Du kannst einer Managed-Bean in der faces-config.xml den Session-Scope zuweisen.

An die HttpSession kommst du über

```
FacesContext.getCurrentInstance().getExternalContext().getSession()
```


----------



## Bluevelvet64 (6. Dez 2007)

aber so ganz verstanden habe ich das noch nicht.

Wo setze ich welchen Code ein.

was in der xxx.jsp

was in der face-config.xml

was in der bean.

Wichtig ist !!! Es gibt keine Objekte in den jsp Seiten, deren Werte ich halten will. Ich muss statusdaten pro Session ( user ) halten.

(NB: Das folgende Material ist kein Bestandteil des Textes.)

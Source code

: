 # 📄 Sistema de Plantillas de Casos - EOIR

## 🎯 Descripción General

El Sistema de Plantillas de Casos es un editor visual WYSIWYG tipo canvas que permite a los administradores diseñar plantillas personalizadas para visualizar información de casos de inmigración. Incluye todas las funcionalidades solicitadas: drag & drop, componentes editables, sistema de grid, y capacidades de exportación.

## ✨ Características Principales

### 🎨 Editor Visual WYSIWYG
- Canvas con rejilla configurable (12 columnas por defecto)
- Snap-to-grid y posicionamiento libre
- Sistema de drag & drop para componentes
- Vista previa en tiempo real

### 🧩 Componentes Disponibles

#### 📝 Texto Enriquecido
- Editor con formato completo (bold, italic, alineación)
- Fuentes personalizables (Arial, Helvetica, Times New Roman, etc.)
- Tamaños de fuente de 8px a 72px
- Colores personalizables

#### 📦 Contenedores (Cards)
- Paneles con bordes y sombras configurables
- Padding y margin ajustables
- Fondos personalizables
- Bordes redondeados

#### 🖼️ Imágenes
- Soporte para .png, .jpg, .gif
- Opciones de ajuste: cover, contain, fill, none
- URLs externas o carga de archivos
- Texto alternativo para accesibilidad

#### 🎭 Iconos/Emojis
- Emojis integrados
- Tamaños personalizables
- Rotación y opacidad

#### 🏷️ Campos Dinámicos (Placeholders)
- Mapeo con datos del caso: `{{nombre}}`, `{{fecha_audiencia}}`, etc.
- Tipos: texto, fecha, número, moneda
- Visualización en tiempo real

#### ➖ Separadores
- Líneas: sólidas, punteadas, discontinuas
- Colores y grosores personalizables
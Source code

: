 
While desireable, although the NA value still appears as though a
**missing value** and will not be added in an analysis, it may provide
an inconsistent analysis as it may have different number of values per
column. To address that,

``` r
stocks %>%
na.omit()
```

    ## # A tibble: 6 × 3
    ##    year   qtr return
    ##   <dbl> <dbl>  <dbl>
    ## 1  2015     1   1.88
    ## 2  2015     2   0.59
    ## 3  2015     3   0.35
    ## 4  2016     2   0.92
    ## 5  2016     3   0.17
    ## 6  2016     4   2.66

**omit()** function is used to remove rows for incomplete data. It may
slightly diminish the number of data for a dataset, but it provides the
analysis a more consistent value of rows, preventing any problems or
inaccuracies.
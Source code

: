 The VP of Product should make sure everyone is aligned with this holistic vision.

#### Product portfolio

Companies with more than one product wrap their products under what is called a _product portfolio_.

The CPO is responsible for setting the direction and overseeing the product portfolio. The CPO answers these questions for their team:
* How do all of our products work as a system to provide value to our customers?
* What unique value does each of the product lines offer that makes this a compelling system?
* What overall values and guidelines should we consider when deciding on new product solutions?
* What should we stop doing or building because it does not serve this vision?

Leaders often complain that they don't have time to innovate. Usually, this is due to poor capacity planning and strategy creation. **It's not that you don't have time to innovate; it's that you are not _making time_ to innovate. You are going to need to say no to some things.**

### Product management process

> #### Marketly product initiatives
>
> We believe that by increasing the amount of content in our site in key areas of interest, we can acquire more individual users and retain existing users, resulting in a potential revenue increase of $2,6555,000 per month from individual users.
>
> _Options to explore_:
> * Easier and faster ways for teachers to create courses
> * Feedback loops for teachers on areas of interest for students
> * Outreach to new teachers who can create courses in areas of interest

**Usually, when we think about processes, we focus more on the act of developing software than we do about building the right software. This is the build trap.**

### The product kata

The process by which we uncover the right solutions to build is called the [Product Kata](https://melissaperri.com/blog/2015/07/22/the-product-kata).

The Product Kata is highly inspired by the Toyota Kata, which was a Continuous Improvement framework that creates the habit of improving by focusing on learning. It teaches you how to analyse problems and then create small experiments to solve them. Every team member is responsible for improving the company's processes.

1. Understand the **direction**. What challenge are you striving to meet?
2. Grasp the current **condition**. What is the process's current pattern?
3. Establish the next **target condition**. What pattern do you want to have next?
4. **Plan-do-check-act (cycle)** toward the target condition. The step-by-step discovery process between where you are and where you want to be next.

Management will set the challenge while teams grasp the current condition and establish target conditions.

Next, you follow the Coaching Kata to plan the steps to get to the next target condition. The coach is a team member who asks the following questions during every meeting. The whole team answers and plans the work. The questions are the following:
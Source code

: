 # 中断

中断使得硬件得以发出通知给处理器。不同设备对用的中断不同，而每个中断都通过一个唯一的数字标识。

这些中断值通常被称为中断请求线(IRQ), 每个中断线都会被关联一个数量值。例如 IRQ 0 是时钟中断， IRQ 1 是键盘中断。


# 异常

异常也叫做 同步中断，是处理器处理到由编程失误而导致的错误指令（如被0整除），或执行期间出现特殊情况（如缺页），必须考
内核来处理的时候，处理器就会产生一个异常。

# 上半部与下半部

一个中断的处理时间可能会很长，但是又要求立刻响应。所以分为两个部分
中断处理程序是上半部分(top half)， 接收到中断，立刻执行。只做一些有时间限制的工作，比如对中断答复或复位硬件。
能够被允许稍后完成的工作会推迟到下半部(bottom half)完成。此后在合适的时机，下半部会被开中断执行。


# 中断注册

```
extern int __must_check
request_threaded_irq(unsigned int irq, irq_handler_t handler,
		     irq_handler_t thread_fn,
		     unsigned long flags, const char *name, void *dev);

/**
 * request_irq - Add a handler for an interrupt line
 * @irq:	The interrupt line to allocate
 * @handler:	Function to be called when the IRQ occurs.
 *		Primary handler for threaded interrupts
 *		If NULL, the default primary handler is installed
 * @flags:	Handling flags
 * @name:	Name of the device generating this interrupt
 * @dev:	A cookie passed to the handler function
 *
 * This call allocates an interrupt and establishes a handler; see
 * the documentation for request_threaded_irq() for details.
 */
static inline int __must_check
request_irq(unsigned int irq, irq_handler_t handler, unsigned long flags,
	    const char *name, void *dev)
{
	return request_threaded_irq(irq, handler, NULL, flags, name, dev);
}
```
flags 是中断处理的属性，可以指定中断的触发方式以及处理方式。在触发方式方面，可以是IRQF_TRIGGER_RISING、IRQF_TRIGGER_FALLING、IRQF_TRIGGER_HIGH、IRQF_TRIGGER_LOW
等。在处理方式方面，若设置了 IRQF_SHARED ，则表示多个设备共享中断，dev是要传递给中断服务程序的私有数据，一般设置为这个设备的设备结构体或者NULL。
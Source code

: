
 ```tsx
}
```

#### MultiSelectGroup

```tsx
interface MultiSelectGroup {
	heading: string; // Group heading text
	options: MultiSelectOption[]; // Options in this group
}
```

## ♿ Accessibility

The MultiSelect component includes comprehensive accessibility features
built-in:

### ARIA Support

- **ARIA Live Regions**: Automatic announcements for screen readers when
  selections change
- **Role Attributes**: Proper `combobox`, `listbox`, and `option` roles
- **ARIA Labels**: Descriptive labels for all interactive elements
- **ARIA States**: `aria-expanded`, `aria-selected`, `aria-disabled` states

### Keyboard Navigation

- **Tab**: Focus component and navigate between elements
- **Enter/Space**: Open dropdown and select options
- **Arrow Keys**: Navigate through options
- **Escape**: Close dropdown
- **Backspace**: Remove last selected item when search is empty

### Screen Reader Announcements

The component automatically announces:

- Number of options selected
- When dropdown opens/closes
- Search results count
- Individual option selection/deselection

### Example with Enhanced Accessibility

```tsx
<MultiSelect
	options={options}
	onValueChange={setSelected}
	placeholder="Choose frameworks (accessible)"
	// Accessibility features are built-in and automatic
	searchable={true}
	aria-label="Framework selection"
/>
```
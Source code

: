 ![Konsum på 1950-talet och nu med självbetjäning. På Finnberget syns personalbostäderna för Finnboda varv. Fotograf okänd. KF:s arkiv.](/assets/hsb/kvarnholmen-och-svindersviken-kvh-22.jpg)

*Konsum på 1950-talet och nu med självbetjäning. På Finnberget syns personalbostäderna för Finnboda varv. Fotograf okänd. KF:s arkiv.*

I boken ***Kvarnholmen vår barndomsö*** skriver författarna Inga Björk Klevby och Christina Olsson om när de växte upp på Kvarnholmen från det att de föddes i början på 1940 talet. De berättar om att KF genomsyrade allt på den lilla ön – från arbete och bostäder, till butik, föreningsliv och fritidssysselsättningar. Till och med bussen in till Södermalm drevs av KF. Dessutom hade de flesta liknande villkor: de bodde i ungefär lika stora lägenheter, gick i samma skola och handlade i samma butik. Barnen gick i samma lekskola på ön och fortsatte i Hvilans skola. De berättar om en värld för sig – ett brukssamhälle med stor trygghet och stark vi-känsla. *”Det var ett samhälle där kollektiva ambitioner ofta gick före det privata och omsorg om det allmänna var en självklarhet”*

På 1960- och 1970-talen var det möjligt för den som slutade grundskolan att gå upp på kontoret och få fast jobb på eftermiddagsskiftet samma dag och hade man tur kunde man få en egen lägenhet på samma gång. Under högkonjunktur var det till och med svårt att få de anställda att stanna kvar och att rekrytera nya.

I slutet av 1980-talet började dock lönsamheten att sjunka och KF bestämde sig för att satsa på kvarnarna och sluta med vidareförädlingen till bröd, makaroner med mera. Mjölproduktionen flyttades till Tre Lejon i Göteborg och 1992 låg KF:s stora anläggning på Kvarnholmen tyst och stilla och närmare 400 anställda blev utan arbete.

Kannst Du mir ein kurzes beispiel für einen Wert geben.bg


----------



## Bluevelvet64 (8. Dez 2007)

Wenn ich das ganze richtig verstanden habe, benötige ich eine Java-Klasse die ich in der faces-config bekannt mache. Welche Basisklasse implementiere ich in diese und warum

Wie wird ( wenn überhaupt ) diese Klasse beim starten der Applikation gestartet.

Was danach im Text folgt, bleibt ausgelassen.